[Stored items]
▬▬▬
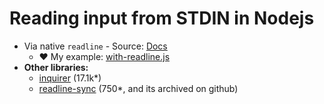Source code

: # Reading input from STDIN in Nodejs

- Via native `readline` - Source: [Docs](https://nodejs.org/api/readline.html)
  - ❤️ My example: [with-readline.js](./with-readline.js)
- **Other libraries:**
  - [inquirer](https://github.com/SBoudrias/Inquirer.js) (17.1k\*)
  - [readline-sync](https://www.npmjs.com/package/readline-sync) (750\*, and its archived on github)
▬▬▬
• **Task objective**: Each entry should appear again exactly as written, pictures excluded.

• **Exercise solution**:
Source code

: # Reading input from STDIN in Nodejs

- Via native `readline` - Source: [Docs](https://nodejs.org/api/readline.html)
  - ❤️ My example: [with-readline.js](./with-readline.js)
- **Other libraries:**
  - [inquirer](https://github.com/SBoudrias/Inquirer.js) (17.1k\*)
  - [readline-sync](https://www.npmjs.com/package/readline-sync) (750\*, and its archived on github)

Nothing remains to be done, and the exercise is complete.